Material supplied
■ ■ ■

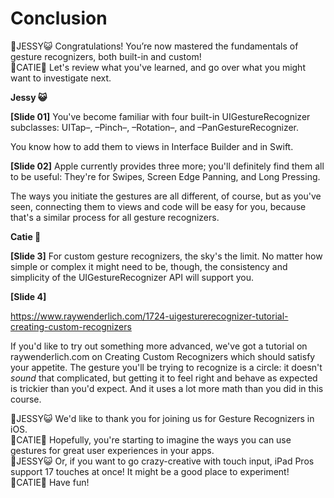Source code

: # Conclusion

👯JESSY😺 Congratulations! You’re now mastered the fundamentals of gesture recognizers, both built-in and custom!  
👯CATIE🐸 Let's review what you've learned, and go over what you might want to investigate next.

**Jessy 😺**

**[Slide 01]** You've become familiar with four built-in UIGestureRecognizer subclasses: UITap–, –Pinch–, –Rotation–, and –PanGestureRecognizer.

You know how to add them to views in Interface Builder and in Swift.

**[Slide 02]** Apple currently provides three more; you'll definitely find them all to be useful: They're for Swipes, Screen Edge Panning, and Long Pressing.

The ways you initiate the gestures are all different, of course, but as you've seen, connecting them to views and code will be easy for you, because that's a similar process for all gesture recognizers.

**Catie 🐸**

**[Slide 3]** For custom gesture recognizers, the sky's the limit. No matter how simple or complex it might need to be, though, the consistency and simplicity of the UIGestureRecognizer API will support you.

**[Slide 4]** 

https://www.raywenderlich.com/1724-uigesturerecognizer-tutorial-creating-custom-recognizers

If you'd like to try out something more advanced, we've got a tutorial on raywenderlich.com on Creating Custom Recognizers which should satisfy your appetite. The gesture you'll be trying to recognize is a circle: it doesn't *sound* that complicated, but getting it to feel right and behave as expected is trickier than you'd expect. And it uses a lot more math than you did in this course.

👯JESSY😺 We'd like to thank you for joining us for Gesture Recognizers in iOS.  
👯CATIE🐸 Hopefully, you're starting to imagine the ways you can use gestures for great user experiences in your apps.  
👯JESSY😺 Or, if you want to go crazy-creative with touch input, iPad Pros support 17 touches at once! It might be a good place to experiment!  
👯CATIE🐸 Have fun!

■ ■ ■

What needs to be done
Pictures are to be omitted; otherwise, every line from the first line of the listing through the line containing "You know how" must be reproduced exactly, both ends included.

Solution below
Source code

: # Conclusion

👯JESSY😺 Congratulations! You’re now mastered the fundamentals of gesture recognizers, both built-in and custom!  
👯CATIE🐸 Let's review what you've learned, and go over what you might want to investigate next.

**Jessy 😺**

**[Slide 01]** You've become familiar with four built-in UIGestureRecognizer subclasses: UITap–, –Pinch–, –Rotation–, and –PanGestureRecognizer.

You know how to add them to views in Interface Builder and in Swift.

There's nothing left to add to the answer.